[Collected data]

◇ ◇ ◇ ◇ ◇ ◇ ◇

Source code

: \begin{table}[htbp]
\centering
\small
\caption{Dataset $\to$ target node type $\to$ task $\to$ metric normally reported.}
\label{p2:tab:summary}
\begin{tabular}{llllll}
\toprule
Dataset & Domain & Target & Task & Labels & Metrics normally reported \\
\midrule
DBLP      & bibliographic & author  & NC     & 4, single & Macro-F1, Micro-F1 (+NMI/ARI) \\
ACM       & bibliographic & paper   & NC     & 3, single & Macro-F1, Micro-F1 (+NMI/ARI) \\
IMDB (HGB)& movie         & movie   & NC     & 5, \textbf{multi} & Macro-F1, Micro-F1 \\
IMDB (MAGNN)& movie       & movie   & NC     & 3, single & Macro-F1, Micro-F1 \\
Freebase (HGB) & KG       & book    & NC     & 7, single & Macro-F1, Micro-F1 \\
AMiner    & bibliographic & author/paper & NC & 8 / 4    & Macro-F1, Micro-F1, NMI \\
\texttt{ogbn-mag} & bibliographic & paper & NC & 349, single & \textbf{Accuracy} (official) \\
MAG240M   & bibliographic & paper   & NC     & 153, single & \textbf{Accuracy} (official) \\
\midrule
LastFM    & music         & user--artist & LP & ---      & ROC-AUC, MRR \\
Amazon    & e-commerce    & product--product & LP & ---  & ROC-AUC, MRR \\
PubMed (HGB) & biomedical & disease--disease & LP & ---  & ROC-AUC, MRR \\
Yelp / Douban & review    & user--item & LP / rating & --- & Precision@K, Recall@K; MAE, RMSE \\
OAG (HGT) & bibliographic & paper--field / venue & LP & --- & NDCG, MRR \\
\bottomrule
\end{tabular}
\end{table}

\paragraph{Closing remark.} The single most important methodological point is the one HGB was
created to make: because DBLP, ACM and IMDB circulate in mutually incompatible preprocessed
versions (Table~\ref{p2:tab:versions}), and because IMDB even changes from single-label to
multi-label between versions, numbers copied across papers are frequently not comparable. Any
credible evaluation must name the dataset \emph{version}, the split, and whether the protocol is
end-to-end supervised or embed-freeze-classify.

◇ ◇ ◇ ◇ ◇ ◇ ◇

WHAT TO WORK ON: Give back the data exactly, with no line dropped.

RESPONSE TO THIS EXERCISE:
Source code

: \begin{table}[htbp]
\centering
\small
\caption{Dataset $\to$ target node type $\to$ task $\to$ metric normally reported.}
\label{p2:tab:summary}
\begin{tabular}{llllll}
\toprule
Dataset & Domain & Target & Task & Labels & Metrics normally reported \\
\midrule
DBLP      & bibliographic & author  & NC     & 4, single & Macro-F1, Micro-F1 (+NMI/ARI) \\
ACM       & bibliographic & paper   & NC     & 3, single & Macro-F1, Micro-F1 (+NMI/ARI) \\
IMDB (HGB)& movie         & movie   & NC     & 5, \textbf{multi} & Macro-F1, Micro-F1 \\
IMDB (MAGNN)& movie       & movie   & NC     & 3, single & Macro-F1, Micro-F1 \\
Freebase (HGB) & KG       & book    & NC     & 7, single & Macro-F1, Micro-F1 \\
AMiner    & bibliographic & author/paper & NC & 8 / 4    & Macro-F1, Micro-F1, NMI \\
\texttt{ogbn-mag} & bibliographic & paper & NC & 349, single & \textbf{Accuracy} (official) \\
MAG240M   & bibliographic & paper   & NC     & 153, single & \textbf{Accuracy} (official) \\
\midrule
LastFM    & music         & user--artist & LP & ---      & ROC-AUC, MRR \\
Amazon    & e-commerce    & product--product & LP & ---  & ROC-AUC, MRR \\
PubMed (HGB) & biomedical & disease--disease & LP & ---  & ROC-AUC, MRR \\
Yelp / Douban & review    & user--item & LP / rating & --- & Precision@K, Recall@K; MAE, RMSE \\
OAG (HGT) & bibliographic & paper--field / venue & LP & --- & NDCG, MRR \\
\bottomrule
\end{tabular}
\end{table}

\paragraph{Closing remark.} The single most important methodological point is the one HGB was
created to make: because DBLP, ACM and IMDB circulate in mutually incompatible preprocessed
versions (Table~\ref{p2:tab:versions}), and because IMDB even changes from single-label to
multi-label between versions, numbers copied across papers are frequently not comparable. Any
credible evaluation must name the dataset \emph{version}, the split, and whether the protocol is
end-to-end supervised or embed-freeze-classify.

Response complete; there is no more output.